3.3. The Decision-Tree Model for CRC Risk Assessment
A gradient boosting decision tree model, XGBoost showed promising results in identifying patients who required colonoscopy based on their risk factors for CRC. Among 139 symptomatic patients who underwent colonoscopy, 31 (22.3%) were found to have organic disease. The model identified the most influential risk factors for organic disease, including albumin levels, age, ferritin levels, and symptom duration. The model achieved an area under the receiver operating characteristic curve (AUC-ROC) of 0.85 (95% CI: 0.78–0.92) in predicting the presence of organic disease and the need for colonoscopy, as explained in
Figure 3. The gradient boosting algorithm suggested four predictors as most relevant to organic disease: albumin, age, ferritin, and symptom duration.

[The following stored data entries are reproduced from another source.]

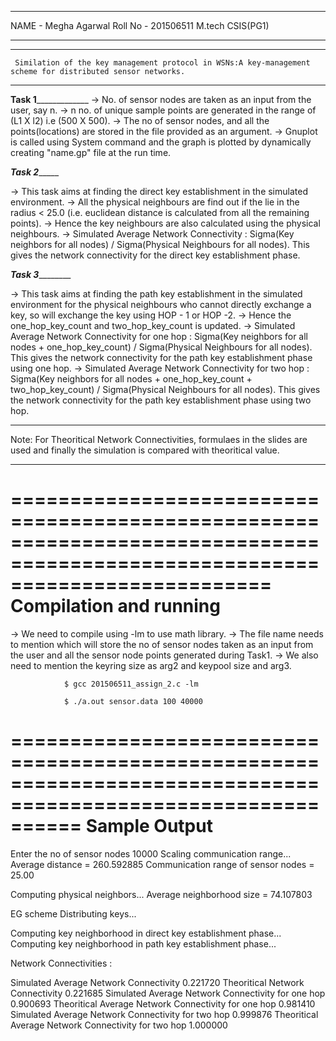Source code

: ****************************************************************************************************************************

NAME - Megha Agarwal
Roll No - 201506511
M.tech CSIS(PG1)
****************************************************************************************************************************

****************************************************************************************************************************
     Similation of the key management protocol in WSNs:A key-management scheme for distributed sensor networks.
____________________________________________________________________________________________________________________________

________________________________________________Task 1_____________________________________________________________
-> No. of sensor nodes are taken as an input from the user, say n.
-> n no. of unique sample points are generated in the range of (L1 X l2) i.e (500 X 500).
-> The no of sensor nodes, and all the points(locations) are stored in the file provided as an argument.
-> Gnuplot is called using System command and the graph is plotted by dynamically creating "name.gp" file at the run time.

___________________________________________________Task 2________________________________________________________

-> This task aims at finding the direct key establishment in the simulated environment.
-> All the physical neighbours are find out if the lie in the radius < 25.0 (i.e. euclidean distance is calculated from all
the remaining points).
-> Hence the key neighbours are also calculated using the physical neighbours.
-> Simulated Average Network Connectivity : Sigma(Key neighbors for all nodes) / Sigma(Physical Neighbours for all nodes). This
gives the network connectivity for the direct key establishment phase.


_________________________________________________Task 3_________________________________________________________

-> This task aims at finding the path key establishment in the simulated environment for the physical neighbours who cannot 
directly exchange a key, so will exchange the key using HOP - 1 or HOP -2.
-> Hence the one_hop_key_count and two_hop_key_count is updated.
-> Simulated Average Network Connectivity for one hop : Sigma(Key neighbors for all nodes + one_hop_key_count) / 
Sigma(Physical Neighbours for all nodes). This gives the network connectivity for the path key establishment phase using one hop.
-> Simulated Average Network Connectivity for two hop : Sigma(Key neighbors for all nodes + one_hop_key_count + two_hop_key_count)
/ Sigma(Physical Neighbours for all nodes). This gives the network connectivity for the path key establishment phase using two hop.

____________________________________________________________________________________________________________________________
Note: For Theoritical Network Connectivities, formulaes in the slides are used and finally the simulation is compared with 
theoritical value.
____________________________________________________________________________________________________________________________

==============================================================================================================================
 						Compilation and running 
==============================================================================================================================
-> We need to compile using -lm to use math library.
-> The file name needs to mention which will store the no of sensor nodes taken as an input from the user and all the sensor node
points generated during Task1.
-> We also need to mention the keyring size as arg2 and keypool size and arg3.

				$ gcc 201506511_assign_2.c -lm

				$ ./a.out sensor.data 100 40000


==============================================================================================================
 						    Sample Output
==============================================================================================================
Enter the no of sensor nodes
10000
Scaling communication range...
Average distance = 260.592885
Communication range of sensor nodes = 25.00

Computing physical neighbors...
Average neighborhood size = 74.107803

EG scheme
Distributing keys...

Computing key neighborhood in direct key establishment phase...
Computing key neighborhood in path key establishment phase...

Network Connectivities : 

Simulated Average Network Connectivity
0.221720
Theoritical Network Connectivity
0.221685
Simulated Average Network Connectivity for one hop
0.900693
Theoritical Average Network Connectivity for one hop
0.981410
Simulated Average Network Connectivity for two hop
0.999876
Theoritical Average Network Connectivity for two hop
1.000000


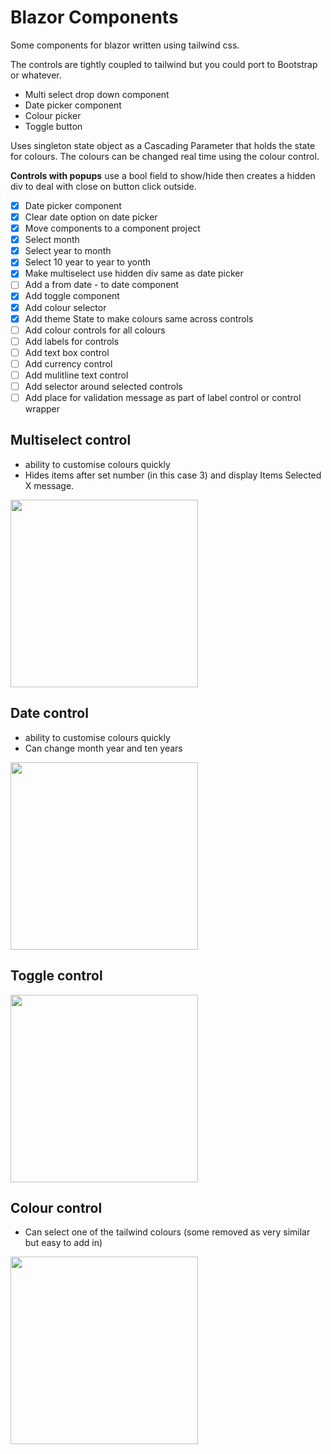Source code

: # Blazor Components
Some components for blazor written using tailwind css.

The controls are tightly coupled to tailwind but you could port to Bootstrap or whatever.

- Multi select drop down component
- Date picker component
- Colour picker
- Toggle button

Uses singleton state object as a Cascading Parameter that holds the state for colours.  The colours can be changed real time using the colour control.

**Controls with popups** use a bool field to show/hide then creates a hidden div to deal with close on button click outside.

- [X] Date picker component
- [X] Clear date option on date picker
- [X] Move components to a component project
- [X] Select month
- [X] Select year to month
- [X] Select 10 year to year to yonth
- [X] Make multiselect use hidden div same as date picker
- [ ] Add a from date - to date component
- [X] Add toggle component
- [X] Add colour selector
- [X] Add theme State to make colours same across controls
- [ ] Add colour controls for all colours
- [ ] Add labels for controls
- [ ] Add text box control
- [ ] Add currency control
- [ ] Add mulitline text control
- [ ] Add selector around selected controls
- [ ] Add place for validation message as part of label control or control wrapper

## Multiselect control

- ability to customise colours quickly
- Hides items after set number (in this case 3) and display Items Selected X message.

<img src="https://github.com/jhollyhomes/BlazorComponents/assets/6323972/f996c6f9-1924-48c8-950b-2193f07c521c" width="300">

## Date control
- ability to customise colours quickly
- Can change month year and ten years

<img src="https://github.com/jhollyhomes/BlazorComponents/assets/6323972/fe70bfed-47bf-4a76-a9f8-dbdfd49be3f4" width="300">

## Toggle control

<img src="https://github.com/jhollyhomes/BlazorComponents/assets/6323972/e56df648-5301-4706-8972-2ae034526a3c" width="300">

## Colour control
- Can select one of the tailwind colours (some removed as very similar but easy to add in)

<img src="https://github.com/jhollyhomes/BlazorComponents/assets/6323972/7b4bca09-a7da-4012-b9d8-b9fe02c72e93" width="300">

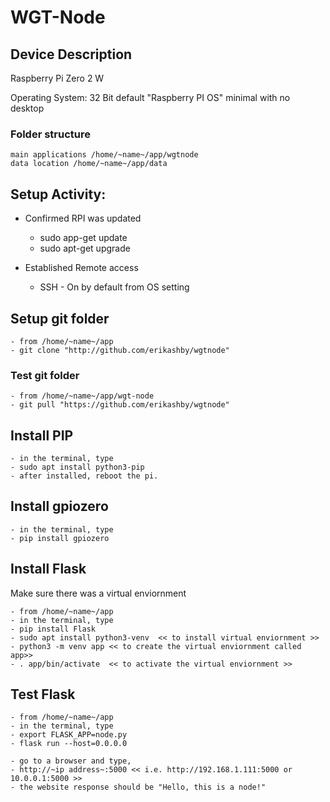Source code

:# WGT-Node

## Device Description
Raspberry Pi Zero 2 W

Operating System: 32 Bit default "Raspberry PI OS" minimal with no desktop

### Folder structure

    main applications /home/~name~/app/wgtnode
    data location /home/~name~/app/data

## Setup Activity:
- Confirmed RPI was updated
    - sudo app-get update
    - sudo apt-get upgrade
      
- Established Remote access
    - SSH - On by default from OS setting

## Setup git folder
    - from /home/~name~/app
    - git clone "http://github.com/erikashby/wgtnode"

### Test git folder

    - from /home/~name~/app/wgt-node
    - git pull "https://github.com/erikashby/wgtnode"

## Install PIP
    - in the terminal, type
    - sudo apt install python3-pip
    - after installed, reboot the pi.

## Install gpiozero
    - in the terminal, type
    - pip install gpiozero

## Install Flask
Make sure there was a virtual enviornment

    - from /home/~name~/app
    - in the terminal, type
    - pip install Flask
    - sudo apt install python3-venv  << to install virtual enviornment >>
    - python3 -m venv app << to create the virtual enviornment called app>>
    - . app/bin/activate  << to activate the virtual enviornment >>

## Test Flask
    - from /home/~name~/app
    - in the terminal, type
    - export FLASK_APP=node.py
    - flask run --host=0.0.0.0

    - go to a browser and type,
    - http://~ip address~:5000 << i.e. http://192.168.1.111:5000 or 10.0.0.1:5000 >>
    - the website response should be "Hello, this is a node!"
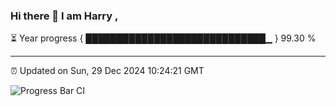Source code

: ### Hi there 👋 I am Harry , 

⏳ Year progress { █████████████████████████████▁ } 99.30 %

---

⏰ Updated on Sun, 29 Dec 2024 10:24:21 GMT

![Progress Bar CI](https://github.com/duykhang68/duykhang68/workflows/Progress%20Bar%20CI/badge.svg)
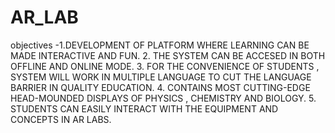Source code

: # AR_LAB
objectives -1.DEVELOPMENT OF PLATFORM WHERE LEARNING CAN BE MADE INTERACTIVE AND FUN. 2. THE SYSTEM CAN BE ACCESED IN BOTH OFFLINE AND ONLINE MODE. 3. FOR THE CONVENIENCE OF STUDENTS , SYSTEM WILL WORK IN MULTIPLE LANGUAGE TO CUT THE LANGUAGE BARRIER IN QUALITY EDUCATION. 4. CONTAINS MOST CUTTING-EDGE HEAD-MOUNDED DISPLAYS OF PHYSICS , CHEMISTRY AND BIOLOGY. 5. STUDENTS CAN EASILY INTERACT WITH THE EQUIPMENT AND CONCEPTS IN AR LABS.

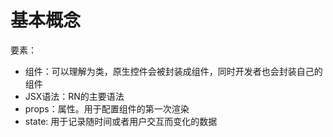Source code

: # 基本概念

要素：

- 组件：可以理解为类，原生控件会被封装成组件，同时开发者也会封装自己的组件
- JSX语法：RN的主要语法
- props：属性。用于配置组件的第一次渲染
- state: 用于记录随时间或者用户交互而变化的数据

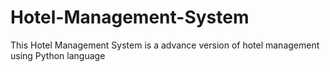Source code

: # Hotel-Management-System
This Hotel Management System is a advance version of hotel management using Python language
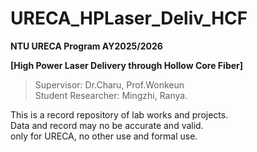 # URECA_HPLaser_Deliv_HCF  
__NTU URECA Program AY2025/2026__  
  
__[High Power Laser Delivery through Hollow Core Fiber]__  
>Supervisor: Dr.Charu, Prof.Wonkeun  
>Student Researcher: Mingzhi, Ranya.  
  
This is a record repository of lab works and projects.  
Data and record may no be accurate and valid.  
only for URECA, no other use and formal use.  
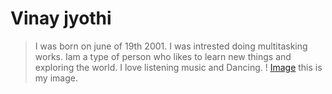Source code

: # Vinay jyothi
> I was born on june of 19th 2001. I was intrested doing multitasking works. Iam a type of person who likes to learn new things and exploring the world. I love listening music and Dancing.
> ! [Image](vinny.jpeg)  this is my image.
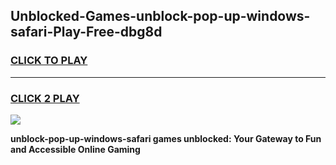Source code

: 
## Unblocked-Games-unblock-pop-up-windows-safari-Play-Free-dbg8d
<h3>
<a href="https://premium76.site?title=unblock-pop-up-windows-safari&ref=21A">CLICK TO PLAY</a></h3>
<hr>

<h3>
<a href="https://premium76.site?title=unblock-pop-up-windows-safari&ref=21A">CLICK 2 PLAY</a>
  
</h3>

<a href="https://premium76.site?title=unblock-pop-up-windows-safari&ref=21A"><img src="https://clearcache.store/games.png"></a>


**unblock-pop-up-windows-safari games unblocked: Your Gateway to Fun and Accessible Online Gaming**
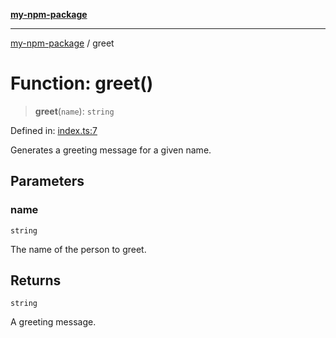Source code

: [**my-npm-package**](../README.md)

---

[my-npm-package](../globals.md) / greet

# Function: greet()

> **greet**(`name`): `string`

Defined in:
[index.ts:7](https://github.com/The-Node-Forge/npm-template/blob/b0e9e0b04f0a7c01c4358b36bebab6db0245c199/src/index.ts#L7)

Generates a greeting message for a given name.

## Parameters

### name

`string`

The name of the person to greet.

## Returns

`string`

A greeting message.
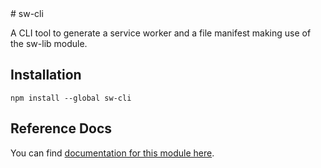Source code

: <!-- DO NOT EDIT. This page is autogenerated. --># sw-cli

A CLI tool to generate a service worker and a file manifest making use of the sw-lib module.

## Installation

`npm install --global sw-cli`


## Reference Docs

You can find [documentation for this module here](https://googlechrome.github.io/sw-helpers/reference-docs/stable/latest/module-sw-cli.html#main).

As shown in
Figure 4 albumin had the greatest relative importance (0.33 ± 0.19), followed by age (0.28 ± 0.18), ferritin (0.22 ± 0.13), and symptom duration (0.16 ± 0.06). In particular, the model confirmed that lower albumin levels and more advanced age significantly heightened CRC risk, whereas low ferritin and longer symptom duration were also strongly associated with organic findings on endoscopy (
Figure 4).
3.4. Model Interpretability and Feature Extraction Analysis
GastroGPT is built on a 12-layer transformer architecture pre-trained on large-scale biomedical corpora and fine-tuned on annotated gastroenterology texts. During inference, input clinical narratives are tokenized and embedded into high-dimensional vectors, which propagate through self-attention mechanisms to capture both local lexical features and long-range semantic dependencies. Each transformer layer recalibrates token relevance by computing attention weights that reflect clinical importance, and the final representations are passed through linear heads for feature extraction and downstream predictions. This design allows GastroGPT to integrate heterogeneous inputs—such as symptom descriptions, lab results, and temporal cues—into unified contextual embeddings that support transparent decision-making.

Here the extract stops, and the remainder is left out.